━━━━━ The input ━━━━━
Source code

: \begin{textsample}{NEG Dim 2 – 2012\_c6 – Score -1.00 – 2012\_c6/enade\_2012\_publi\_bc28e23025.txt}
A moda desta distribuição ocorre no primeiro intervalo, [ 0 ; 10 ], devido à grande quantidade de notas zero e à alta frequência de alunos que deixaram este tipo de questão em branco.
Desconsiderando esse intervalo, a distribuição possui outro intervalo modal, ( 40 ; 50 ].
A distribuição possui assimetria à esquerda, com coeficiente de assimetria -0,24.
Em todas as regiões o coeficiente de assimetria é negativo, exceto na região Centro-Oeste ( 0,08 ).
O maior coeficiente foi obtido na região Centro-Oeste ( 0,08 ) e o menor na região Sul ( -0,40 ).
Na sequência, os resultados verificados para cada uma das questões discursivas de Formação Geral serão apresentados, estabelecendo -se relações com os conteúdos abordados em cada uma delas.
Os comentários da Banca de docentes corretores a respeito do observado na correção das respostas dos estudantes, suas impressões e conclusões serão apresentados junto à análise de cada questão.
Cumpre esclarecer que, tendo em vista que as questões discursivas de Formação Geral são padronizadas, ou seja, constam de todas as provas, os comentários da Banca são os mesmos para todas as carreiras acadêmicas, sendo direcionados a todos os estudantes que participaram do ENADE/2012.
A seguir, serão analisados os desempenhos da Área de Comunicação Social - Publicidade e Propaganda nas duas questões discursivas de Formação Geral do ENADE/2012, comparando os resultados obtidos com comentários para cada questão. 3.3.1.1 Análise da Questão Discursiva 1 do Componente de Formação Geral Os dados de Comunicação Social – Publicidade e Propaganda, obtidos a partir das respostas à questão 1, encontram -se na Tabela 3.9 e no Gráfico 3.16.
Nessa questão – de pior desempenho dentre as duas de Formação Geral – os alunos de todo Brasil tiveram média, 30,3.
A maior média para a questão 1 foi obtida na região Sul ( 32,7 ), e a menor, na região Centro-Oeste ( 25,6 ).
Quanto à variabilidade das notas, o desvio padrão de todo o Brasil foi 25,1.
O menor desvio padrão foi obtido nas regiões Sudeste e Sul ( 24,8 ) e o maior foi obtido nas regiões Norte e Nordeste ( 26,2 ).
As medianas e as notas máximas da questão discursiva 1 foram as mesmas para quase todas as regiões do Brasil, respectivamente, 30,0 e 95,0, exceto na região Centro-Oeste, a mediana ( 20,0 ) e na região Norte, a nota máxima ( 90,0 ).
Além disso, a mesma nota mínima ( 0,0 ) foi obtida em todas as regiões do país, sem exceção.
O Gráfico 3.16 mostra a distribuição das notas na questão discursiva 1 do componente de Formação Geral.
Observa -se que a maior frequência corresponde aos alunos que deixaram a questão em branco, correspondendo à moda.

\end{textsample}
━━━━━
Task requirements:
Both the first line of the records above and the line containing "2 – 2012\_c6" are to be transcribed exactly, together with every line between them, and nothing else.

Task output:
Source code

: \begin{textsample}{NEG Dim 2 – 2012\_c6 – Score -1.00 – 2012\_c6/enade\_2012\_publi\_bc28e23025.txt}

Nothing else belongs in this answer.